Lawa ( or ; ) are an ethnic group in northern Thailand. The Lawa language is related to the Blang and the Wa language found in China and Burma, and belongs to the Palaungic languages, a branch of the Austroasiatic languages. Their population is estimated to be some 17,000. The Western Lawa are found in the vicinity of Mae Sariang in the south of Mae Hong Son Province, the Eastern Lawa are centred on Bo Luang in Chiang Mai Province.

Overview
The Lawa are sometimes mistaken for being the same people as the Lua of northern Laos and of Nan Province, Thailand, who are speakers of the more distantly related Khmuic languages. This problem is compounded by the Eastern Lawa of Chiang Mai Province preferring to be called Lua by outsiders, and by the Thai people generally referring to speakers of these different Palaungic languages as Lua.

Today, those Lawa who have not been integrated in mainstream Thai society, still live a traditional way of life, often professing animism. As with the other mountain ethnic groups of Thailand, they are known for extraordinary craft skills, especially for being ironsmiths.

History
In the 5th to 10th century the Lawa people lived in Central Thailand, and, together with the Mon, were the inhabitants of present-day Lopburi. The name "Lopburi" is said to have been derived from "Lawaburi", and the city formed the core of an early kingdom in what is now Thailand, the Lavo Kingdom, which existed from the 7th century CE until it was incorporated into the Ayutthaya Kingdom in 1388 CE. Other sources place the Lawa as the original inhabitants of Northern Thailand, pre-dating the Tai migration into these lands.

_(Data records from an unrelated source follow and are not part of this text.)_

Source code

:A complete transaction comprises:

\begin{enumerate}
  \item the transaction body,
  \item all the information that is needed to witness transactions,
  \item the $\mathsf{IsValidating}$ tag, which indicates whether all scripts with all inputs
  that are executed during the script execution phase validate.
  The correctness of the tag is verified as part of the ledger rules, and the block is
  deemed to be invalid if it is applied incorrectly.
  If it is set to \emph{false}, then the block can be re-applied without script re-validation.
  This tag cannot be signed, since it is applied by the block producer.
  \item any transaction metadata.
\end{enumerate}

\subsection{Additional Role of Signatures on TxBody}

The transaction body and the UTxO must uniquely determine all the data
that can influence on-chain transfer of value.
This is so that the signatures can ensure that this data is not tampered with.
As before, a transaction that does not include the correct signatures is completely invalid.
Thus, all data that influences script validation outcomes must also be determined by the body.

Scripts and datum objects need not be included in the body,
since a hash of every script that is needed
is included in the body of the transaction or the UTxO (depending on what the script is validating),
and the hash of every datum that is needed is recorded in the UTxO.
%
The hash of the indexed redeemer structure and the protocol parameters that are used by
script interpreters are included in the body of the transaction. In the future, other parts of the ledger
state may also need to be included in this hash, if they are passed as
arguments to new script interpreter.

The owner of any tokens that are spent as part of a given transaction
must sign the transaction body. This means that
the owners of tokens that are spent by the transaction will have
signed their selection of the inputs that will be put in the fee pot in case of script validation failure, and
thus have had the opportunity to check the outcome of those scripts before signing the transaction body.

There is evidence that the Lawa inhabited cities before the arrival of the Tai peoples. Chiang Mai, Thailand, was founded on the location of a 5th-century CE Lawa walled city, and legends state that Kengtung in Myanmar was taken from the Lawa in the 13th century CE through cunning and deceit by King Mangrai, the founder of the northern Thai Lanna Kingdom.

The Lawa in northern Thai legends
The Lawa people are mentioned in northern Thai legends, mainly in connection with the founding of its cities. The 15th century CE book Cāmadevivaṃsa by the Chiang Mai monk Bodhiramsi, relates how the Mon Queen Camadevi, a princess of the Lavo Kingdom, established the city of Haripunchai (present-day Lamphun) in the 7th century CE and is attacked by Vilanga, king of the Lawa, with 80,000 soldiers. After his defeat, she marries her two sons to the two daughters of the Lawa king, after which the two kingdoms become allies.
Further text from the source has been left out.